They survive the long cold.
They open when the season is ready for them.
Today's stories follow women like that.
Because the garden knows something we forget: a life can change direction in the middle.
A second season can open. A new self can take root.
And sometimes the brightest work arrives after the first plan fell apart.
Today's Garden History
1883 Susan Delano McKelvey was born.
Susan began in one world, money, pedigree, expectation.
She was educated. Well connected. Comfortably placed inside New York society.
And then, in her mid-thirties, her life cracked open.
Her marriage ended. One of her sons died.
And the future she had been moving toward quietly collapsed.
So Susan did something radical.
She left New York and went to Boston, Massachusetts, with no clear plan except this: begin again.
She walked into the Arnold Arboretum in Boston and asked to volunteer.
Not as a benefactor.
Not as a scholar.
As a worker.
She washed clay pots in the greenhouses.
She weeded.
She learned plant names the way you learn a new language, slowly, aloud, with dirt under your nails.
You can almost hear it.
The heavy hose on a gravel floor.
The clink of terracotta stacked by hand.
The hush of a Boston winter outside the glass.
It wasn't the life she was born into.
It was the life she chose.
From that beginning, Susan became the authority on two entirely different worlds of plants.
First, lilacs.
In 1928, she published The Lilac: A Monograph, a massive, defining work on Syringa.
It didn't just celebrate lilacs.
It brought order to a beloved spring frenzy.
It gave gardeners a shared vocabulary for what they were growing and why it mattered.
Then Susan turned her gaze west.
To heat, distance, and difficult ground.
To yucca.
Between 1938 and 1947, her two-volume study, Yuccas of the Southwestern United States, pulled these plants out of the category of curiosity and into serious botanical understanding.
She once described herself, with delight, as "a cactus enthusiast — and an agave one."
And then, as if that weren't enough, Susan spent years assembling a final, monumental work.

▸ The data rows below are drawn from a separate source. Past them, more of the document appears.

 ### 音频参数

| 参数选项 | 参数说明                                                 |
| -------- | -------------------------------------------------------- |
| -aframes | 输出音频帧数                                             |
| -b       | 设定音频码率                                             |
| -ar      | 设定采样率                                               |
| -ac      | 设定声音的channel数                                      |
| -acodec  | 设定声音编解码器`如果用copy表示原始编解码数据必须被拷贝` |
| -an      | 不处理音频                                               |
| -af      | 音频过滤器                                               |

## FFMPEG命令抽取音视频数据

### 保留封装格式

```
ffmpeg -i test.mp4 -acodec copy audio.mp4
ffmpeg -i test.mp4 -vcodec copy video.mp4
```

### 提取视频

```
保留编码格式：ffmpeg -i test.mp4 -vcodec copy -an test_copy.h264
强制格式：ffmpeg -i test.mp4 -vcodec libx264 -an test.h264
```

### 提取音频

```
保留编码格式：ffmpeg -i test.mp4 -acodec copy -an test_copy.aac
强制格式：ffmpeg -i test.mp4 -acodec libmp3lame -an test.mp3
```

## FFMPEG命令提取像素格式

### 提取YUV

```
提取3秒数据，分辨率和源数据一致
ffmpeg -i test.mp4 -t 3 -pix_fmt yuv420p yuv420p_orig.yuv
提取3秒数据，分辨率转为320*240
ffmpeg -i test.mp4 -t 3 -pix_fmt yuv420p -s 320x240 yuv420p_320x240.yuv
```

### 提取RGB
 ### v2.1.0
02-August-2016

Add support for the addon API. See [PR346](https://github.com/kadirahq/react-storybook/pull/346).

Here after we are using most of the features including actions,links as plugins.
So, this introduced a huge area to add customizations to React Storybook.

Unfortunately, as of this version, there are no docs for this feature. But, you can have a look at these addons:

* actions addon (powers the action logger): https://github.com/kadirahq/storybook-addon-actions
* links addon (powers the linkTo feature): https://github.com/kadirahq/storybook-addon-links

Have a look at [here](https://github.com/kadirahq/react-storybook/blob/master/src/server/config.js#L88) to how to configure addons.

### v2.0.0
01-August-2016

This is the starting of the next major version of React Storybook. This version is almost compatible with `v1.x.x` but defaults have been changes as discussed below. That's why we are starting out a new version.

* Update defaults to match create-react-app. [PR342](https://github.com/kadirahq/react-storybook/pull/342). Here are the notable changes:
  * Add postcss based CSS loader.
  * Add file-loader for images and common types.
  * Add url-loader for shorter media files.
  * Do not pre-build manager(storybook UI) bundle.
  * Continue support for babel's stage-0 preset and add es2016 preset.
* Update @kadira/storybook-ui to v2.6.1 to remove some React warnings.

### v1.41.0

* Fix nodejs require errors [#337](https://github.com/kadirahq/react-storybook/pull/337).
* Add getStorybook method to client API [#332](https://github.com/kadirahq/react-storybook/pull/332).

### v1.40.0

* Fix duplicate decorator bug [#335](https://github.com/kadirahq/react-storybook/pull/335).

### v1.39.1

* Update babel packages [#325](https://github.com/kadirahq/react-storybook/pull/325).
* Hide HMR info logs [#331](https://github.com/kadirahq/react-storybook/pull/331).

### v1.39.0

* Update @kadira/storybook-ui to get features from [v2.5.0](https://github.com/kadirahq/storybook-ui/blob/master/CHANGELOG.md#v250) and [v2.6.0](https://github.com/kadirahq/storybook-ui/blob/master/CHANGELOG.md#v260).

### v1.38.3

In 1956, Botanical Exploration of the Trans-Mississippi West, 1790–1850 was published, more than a thousand pages of explorers, specimens, routes, and first names written onto the land.
A late bloomer.
Not late at all.
Just willing when the door finally opened.
1916 Nicole de Vésian was born.
Nicole reminds us that gardening is design, yes, but it's also editing.
Restraint.
Discipline.
Devotion to the shape of a place.
After a decade working as a textile designer for Hermès, she left fashion behind and moved to Bonnieux in Provence, France.
There, she created a garden she called La Louve, The She-Wolf.
The name came from local lore, the story of the last wolf once taken in that landscape, a nod to wildness, endurance, and survival.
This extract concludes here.